Wednesday, February 10, 2010

Money & Business

Student Loan Pinch

Congress is poised to raise the cost of college borrowing

By Kim Clark
Posted 1/22/06

Get ready for higher rates on student loans. As part of the budget bill now working its way through Congress, lawmakers plan to shave the deficit by raising rates on federal student and parent loans. That gives anyone with federal education debt until June 30 to consolidate loans and lock in today's low rates.

The move accelerates an inflationary spiral that is already pushing the cost of a college degree up faster than wages and prices. The typical four-year public university is charging $12,127 this year, up $751 from last year and more than $3,600 from 2000. In the meantime, scholarships have lagged. The maximum federal Pell grant, the nation's single largest source of financial aid, for example, has remained capped at $4,050 since 2003.

The bill would raise the interest rate on Stafford loans, used by more than 7 million students a year, to a fixed 6.8 percent from a variable rate that is capped this year at 5.3 percent and over the past 10 years has averaged 6.1 percent. The bill offsets some of the hikes with reduced fees. But it means that a member of the class of 2010 who borrows a typical total of $17,000 would end up repaying about $23,500 over the 10-year life of the loan, $1,000 more than would a student who locked in today's rates and fees, according to the American Council on Education, an association of universities.

The 800,000 parents who were expected to borrow from the federal government to fund their kids' education next fall will pay even more. The variable rate on the federal Parent Loan for Undergraduate Students was set at 6.1 percent for this year and has averaged 6.9 percent over the past decade. But the bill sets the interest rate for all loans after July 1 at 8.5 percent permanently. A parent who borrows $10,000 next fall would pay $1,200 more than one who locks in today's rates, the ACE says.

The payoff. Still, says Bill Elliott, vice president for enrollment at Carnegie Mellon University, students and parents will simply have to bear the cost. "The cost of a degree is up, but look at the returns," he says, such as higher salaries and better jobs. "How can you afford not to get one?"

The student-loan bill has a few small silver linings for borrowers. All loans made before July 1 will keep their original terms. So graduates with outstanding federal educational loans have a few months to lock in rates as low as 3.3 percent if they take advantage of discounts such as those for automatic payments offered by lenders like the Missouri Higher Education Loan Authority.
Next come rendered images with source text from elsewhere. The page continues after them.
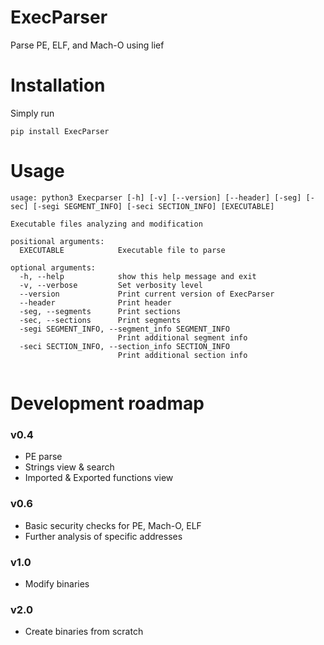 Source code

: # ExecParser

Parse PE, ELF, and Mach-O using lief

# Installation
Simply run 
```
pip install ExecParser
```
# Usage
```
usage: python3 Execparser [-h] [-v] [--version] [--header] [-seg] [-sec] [-segi SEGMENT_INFO] [-seci SECTION_INFO] [EXECUTABLE]

Executable files analyzing and modification

positional arguments:
  EXECUTABLE            Executable file to parse

optional arguments:
  -h, --help            show this help message and exit
  -v, --verbose         Set verbosity level
  --version             Print current version of ExecParser
  --header              Print header
  -seg, --segments      Print sections
  -sec, --sections      Print segments
  -segi SEGMENT_INFO, --segment_info SEGMENT_INFO
                        Print additional segment info
  -seci SECTION_INFO, --section_info SECTION_INFO
                        Print additional section info
                        
```

# Development roadmap

### v0.4
 - PE parse 
 - Strings view & search
 - Imported & Exported functions view

### v0.6
 
 - Basic security checks for PE, Mach-O, ELF
 - Further analysis of specific addresses

### v1.0

 - Modify binaries

### v2.0 

 - Create binaries from scratch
Current students, however, should read the fine print before consolidating, since such loans don't offer some benefits, including payment-free grace periods during school.
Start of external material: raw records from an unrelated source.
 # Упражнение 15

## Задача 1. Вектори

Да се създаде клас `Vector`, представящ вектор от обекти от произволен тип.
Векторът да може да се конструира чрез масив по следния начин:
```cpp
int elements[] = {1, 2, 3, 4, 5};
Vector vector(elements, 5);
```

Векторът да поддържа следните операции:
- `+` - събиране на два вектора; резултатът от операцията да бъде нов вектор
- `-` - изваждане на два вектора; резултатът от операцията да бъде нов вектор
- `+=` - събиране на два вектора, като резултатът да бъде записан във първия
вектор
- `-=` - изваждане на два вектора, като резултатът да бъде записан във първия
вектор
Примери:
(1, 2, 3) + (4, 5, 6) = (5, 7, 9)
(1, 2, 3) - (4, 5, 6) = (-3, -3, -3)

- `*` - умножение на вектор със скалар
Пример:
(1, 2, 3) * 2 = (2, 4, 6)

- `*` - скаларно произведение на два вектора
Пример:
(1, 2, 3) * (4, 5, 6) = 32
Also, college students who weren't planning on borrowing until next semester should consider taking the loan now (and perhaps quickly consolidating to a low fixed rate) to take advantage of today's terms, says Mark Brenner, vice chairman of College Loan Corp. "That way, you can save your cash for as long as possible," he says.

Younger students, such as today's high school seniors, will be stuck with the higher rates because the law doesn't allow them to borrow now for next fall. Still, even at 6.8 percent, Stafford loans are cheaper than most private loans. PLUS loans also still offer some unique benefits, such as insurance against death or disability. But at 8.5 percent they will no longer be the bargain they once were. Home equity lines of credit, for example, are currently averaging about 7 percent.
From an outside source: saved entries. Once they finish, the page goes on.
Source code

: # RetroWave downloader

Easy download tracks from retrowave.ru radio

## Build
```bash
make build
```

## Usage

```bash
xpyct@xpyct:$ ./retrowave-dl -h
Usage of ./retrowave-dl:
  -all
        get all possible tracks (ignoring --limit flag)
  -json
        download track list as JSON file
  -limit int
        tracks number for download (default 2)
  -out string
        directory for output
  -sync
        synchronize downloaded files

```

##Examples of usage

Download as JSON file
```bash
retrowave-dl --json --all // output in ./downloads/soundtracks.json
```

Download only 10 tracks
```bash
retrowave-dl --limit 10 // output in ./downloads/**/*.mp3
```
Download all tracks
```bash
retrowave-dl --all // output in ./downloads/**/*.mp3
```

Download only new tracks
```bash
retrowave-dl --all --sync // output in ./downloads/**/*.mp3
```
Next year's borrowers can take solace that at least some of the extra money they will be paying will be handed back to students. Nearly $1 billion a year has been earmarked for grants to students who take a tough college-prep curriculum in high school or study science or in-demand foreign languages. And other provisions in the bill will allow more families to qualify for bigger Pell grants.

This story appears in the January 30, 2006 print edition of U.S. News & World Report.